Let's hope so, eh? Today the wonderful data retention and electronic surveillance proposals put forward by our delightful government are being tabled by the European Commission amid EU-wide differences of opinion over their legality and effectiveness.
Blair's lovely plan, for those who missed it, is to force all phone companies and internet service providers to record all your phone calls (and keep tabs on missed calls), texts, emails, internet usage etc. etc. etc. and store them for anything up to three years (with, naturally, the potential to extend this at a later date), enabling the state to poke around into our lives whenever the hell they feel like it (especially were this information to become linked to the proposed biometric ID cards for ease of cross-referencing - although, obviously, if you've got nothing to hide... and anyway, human rights are outdated...)
However, Blair's initial proposals seem already to have been watered down by the Commission - at least to an extent. There have apparently been clauses inserted stating that the stored information can only be used for the investigation of serious organised crime and terrorism. Which, while no doubt intended to be reassuring, summons up an image of using five-mile net to catch a single flea - after all, how many of the 450 million people whose details will be stored will actually have been involved in any of those activities? And don't you think, just possibly, that criminals and terrorists will switch to non-electronic communication methods to excape detection? (Sorry, repeating myself, but the point apparently still needs to be made.)
Perhaps most promisingly, the European Parliament is to be given co-decision powers, allowing MEPs to scrutinise and amend this crappy legislation. (Of course, the European Parliament - as the only democratically-elected body in the EU - should ALWAYS have co-decision powers, but that's another matter altogether).
The only danger, of course, is that these measures are forced through the EP in a bit of a rush, with little time for debate, and are passed unthinkingly by our anonymous MEP masters, thus daubing them with a touch of democratic respectability. This is unlikely to happen here (largely thanks to the unpopularity of the measures with business, with poorer EU states who don't like the idea of the cost, and with anyone who thinks for half a second about how hapy they'd be fore some civil servant to be able to poke through their inbox and read their texts), but I'm still worried about the ID threat, about which there has, of yet, been no word... When they go quiet, that's generally when they're about to pounce.
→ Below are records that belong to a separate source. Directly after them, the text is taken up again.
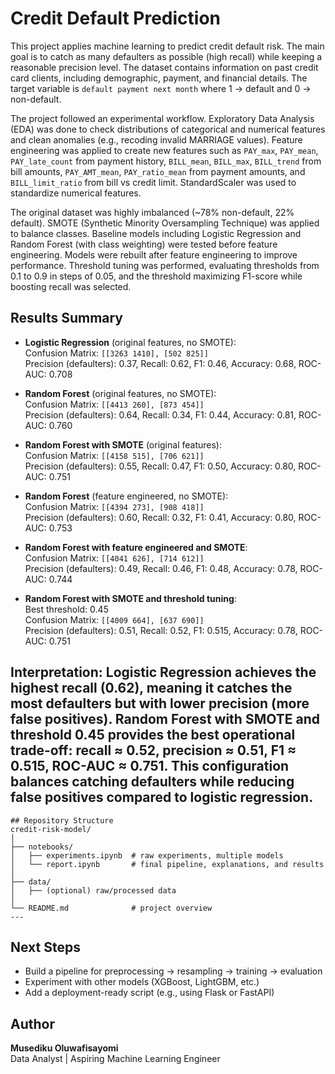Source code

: # Credit Default Prediction

This project applies machine learning to predict credit default risk. The main goal is to catch as many defaulters as possible (high recall) while keeping a reasonable precision level. The dataset contains information on past credit card clients, including demographic, payment, and financial details. The target variable is `default payment next month` where 1 → default and 0 → non-default.

The project followed an experimental workflow. Exploratory Data Analysis (EDA) was done to check distributions of categorical and numerical features and clean anomalies (e.g., recoding invalid MARRIAGE values). Feature engineering was applied to create new features such as `PAY_max`, `PAY_mean`, `PAY_late_count` from payment history, `BILL_mean`, `BILL_max`, `BILL_trend` from bill amounts, `PAY_AMT_mean`, `PAY_ratio_mean` from payment amounts, and `BILL_limit_ratio` from bill vs credit limit. StandardScaler was used to standardize numerical features.

The original dataset was highly imbalanced (~78% non-default, 22% default). SMOTE (Synthetic Minority Oversampling Technique) was applied to balance classes. Baseline models including Logistic Regression and Random Forest (with class weighting) were tested before feature engineering. Models were rebuilt after feature engineering to improve performance. Threshold tuning was performed, evaluating thresholds from 0.1 to 0.9 in steps of 0.05, and the threshold maximizing F1-score while boosting recall was selected.

## Results Summary

- **Logistic Regression** (original features, no SMOTE):  
  Confusion Matrix: `[[3263 1410], [502 825]]`  
  Precision (defaulters): 0.37, Recall: 0.62, F1: 0.46, Accuracy: 0.68, ROC-AUC: 0.708  

- **Random Forest** (original features, no SMOTE):  
  Confusion Matrix: `[[4413 260], [873 454]]`  
  Precision (defaulters): 0.64, Recall: 0.34, F1: 0.44, Accuracy: 0.81, ROC-AUC: 0.760  

- **Random Forest with SMOTE** (original features):  
  Confusion Matrix: `[[4158 515], [706 621]]`  
  Precision (defaulters): 0.55, Recall: 0.47, F1: 0.50, Accuracy: 0.80, ROC-AUC: 0.751  

- **Random Forest** (feature engineered, no SMOTE):  
  Confusion Matrix: `[[4394 273], [908 418]]`  
  Precision (defaulters): 0.60, Recall: 0.32, F1: 0.41, Accuracy: 0.80, ROC-AUC: 0.753  

- **Random Forest with feature engineered and SMOTE**:  
  Confusion Matrix: `[[4041 626], [714 612]]`  
  Precision (defaulters): 0.49, Recall: 0.46, F1: 0.48, Accuracy: 0.78, ROC-AUC: 0.744  

- **Random Forest with SMOTE and threshold tuning**:  
  Best threshold: 0.45  
  Confusion Matrix: `[[4009 664], [637 690]]`  
  Precision (defaulters): 0.51, Recall: 0.52, F1: 0.515, Accuracy: 0.78, ROC-AUC: 0.751  

**Interpretation:** Logistic Regression achieves the highest recall (0.62), meaning it catches the most defaulters but with lower precision (more false positives). Random Forest with SMOTE and threshold 0.45 provides the best operational trade-off: recall ≈ 0.52, precision ≈ 0.51, F1 ≈ 0.515, ROC-AUC ≈ 0.751. This configuration balances catching defaulters while reducing false positives compared to logistic regression.
---
```text
## Repository Structure
credit-risk-model/
│
├── notebooks/
│   ├── experiments.ipynb  # raw experiments, multiple models
│   └── report.ipynb       # final pipeline, explanations, and results
│
├── data/
│   ├── (optional) raw/processed data
│
└── README.md              # project overview
---
```
## Next Steps

- Build a pipeline for preprocessing → resampling → training → evaluation  
- Experiment with other models (XGBoost, LightGBM, etc.)  
- Add a deployment-ready script (e.g., using Flask or FastAPI)  

## Author

**Musediku Oluwafisayomi**  
Data Analyst | Aspiring Machine Learning Engineer
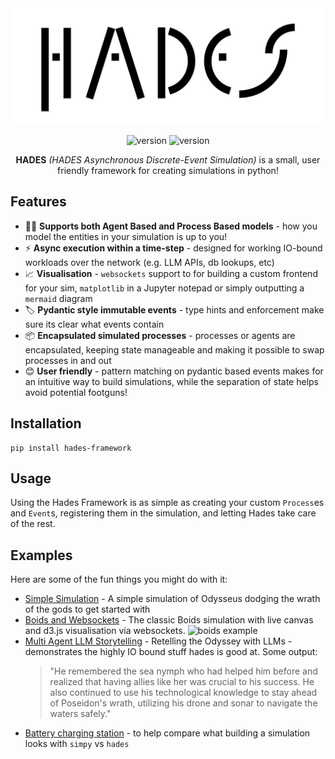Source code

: 
<img src="./img/hades_black.png">

<p align="center">
<img src="https://img.shields.io/badge/version-1.0.0-blue" alt="version">
<img src="https://img.shields.io/badge/License-Apache 2.0-blue.svg" alt="version">

</p>
<p align="center">
    <b>HADES</b> <i>(HADES Asynchronous Discrete-Event Simulation)</i> is a small, user friendly framework for creating simulations in python!
</p>

## Features

* 🎲🤖 **Supports both Agent Based and Process Based models** - how you model the entities in your simulation is up to you!
* ⚡ **Async execution within a time-step** - designed for working IO-bound workloads over the network (e.g. LLM APIs, db lookups, etc)
* 📈 **Visualisation** - `websockets` support to for building a custom frontend for your sim, `matplotlib` in a Jupyter notepad or simply outputting a `mermaid` diagram
* 🏷️ **Pydantic style immutable events** - type hints and enforcement make sure its clear what events contain
* 📦 **Encapsulated simulated processes** - processes or agents are encapsulated, keeping state manageable and making it possible to swap processes in and out
* 😊 **User friendly** - pattern matching on pydantic based events makes for an intuitive way to build simulations, while the separation of state helps avoid potential footguns!

## Installation
```shell
pip install hades-framework
```

## Usage
Using the Hades Framework is as simple as creating your custom `Process`es and `Event`s, registering them in the simulation, and letting Hades take care of the rest.

## Examples

Here are some of the fun things you might do with it:

* [Simple Simulation](./examples/simple-simulation) - A simple simulation of Odysseus dodging the wrath of the gods to get started with
* [Boids and Websockets](./examples/boids) - The classic Boids simulation with live canvas and d3.js visualisation via websockets.
    ![boids example](./img/boids.gif)
* [Multi Agent LLM Storytelling](./examples/multi-agent-llm-storytelling.md) -  Retelling the Odyssey with LLMs - demonstrates the highly IO bound stuff hades is good at. Some output:
    >   "He remembered the sea nymph who had helped him before and realized that having allies like her was crucial to his success. 
        He also continued to use his technological knowledge to stay ahead of Poseidon's wrath, utilizing his drone and sonar to navigate the waters safely."
* [Battery charging station](./examples/battery-charging-station) - to help compare what building a simulation looks with `simpy` vs `hades`


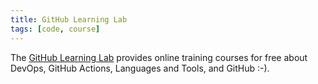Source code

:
 ```yaml
---
title: GitHub Learning Lab
tags: [code, course]
---
```

The [GitHub Learning Lab](https://lab.github.com/) provides online training courses for free about DevOps, GitHub Actions, Languages and Tools, and GitHub :-).
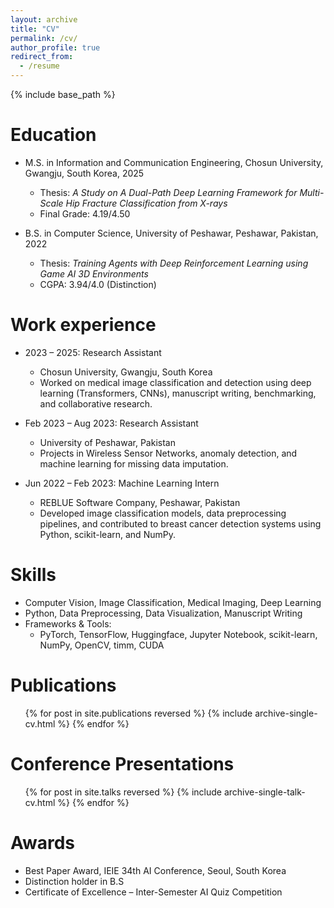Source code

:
```yaml
---
layout: archive
title: "CV"
permalink: /cv/
author_profile: true
redirect_from:
  - /resume
---
```


{% include base_path %}

Education
======
* M.S. in Information and Communication Engineering, Chosun University, Gwangju, South Korea, 2025  
  * Thesis: *A Study on A Dual-Path Deep Learning Framework for Multi-Scale Hip Fracture Classification from X-rays*  
  * Final Grade: 4.19/4.50

* B.S. in Computer Science, University of Peshawar, Peshawar, Pakistan, 2022  
  * Thesis: *Training Agents with Deep Reinforcement Learning using Game AI 3D Environments*  
  * CGPA: 3.94/4.0 (Distinction)

Work experience
======
* 2023 – 2025: Research Assistant  
  * Chosun University, Gwangju, South Korea  
  * Worked on medical image classification and detection using deep learning (Transformers, CNNs), manuscript writing, benchmarking, and collaborative research.

* Feb 2023 – Aug 2023: Research Assistant  
  * University of Peshawar, Pakistan  
  * Projects in Wireless Sensor Networks, anomaly detection, and machine learning for missing data imputation.

* Jun 2022 – Feb 2023: Machine Learning Intern  
  * REBLUE Software Company, Peshawar, Pakistan  
  * Developed image classification models, data preprocessing pipelines, and contributed to breast cancer detection systems using Python, scikit-learn, and NumPy.

Skills
======
* Computer Vision, Image Classification, Medical Imaging, Deep Learning
* Python, Data Preprocessing, Data Visualization, Manuscript Writing
* Frameworks & Tools:
  * PyTorch, TensorFlow, Huggingface, Jupyter Notebook, scikit-learn, NumPy, OpenCV, timm, CUDA

Publications
======
<ul>{% for post in site.publications reversed %}
  {% include archive-single-cv.html %}
{% endfor %}</ul>

Conference Presentations
======
<ul>{% for post in site.talks reversed %}
  {% include archive-single-talk-cv.html %}
{% endfor %}</ul>

Awards
======
* Best Paper Award, IEIE 34th AI Conference, Seoul, South Korea
* Distinction holder in B.S
* Certificate of Excellence – Inter-Semester AI Quiz Competition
There will also be a Commission discussion paper on the radicalisation of European muslims published today. Be on guard for Blairite thoughcrime language in the small print - and be aware that, on this occasion, it is thanks to Britain holding the EU presidency that the EU is pushing ahead with these dodgy, antidemocratic moves. But enough should be reluctant (or simply pissed off with Blair over the rebate) enough to try and drag it out until our term at the top ends, and if so there's a good chance we can get it all pushed out. Perhaps it's nearly time to cynically raise the spectre of Nazism, still far more powerful an epitome of all that is repressive across the Channel than it ever has been over here? That should raise a bit more opposition to giving Uncle Tony the right to, effectively, flick through our diaries whenever he likes, eh?
Keep an eye out.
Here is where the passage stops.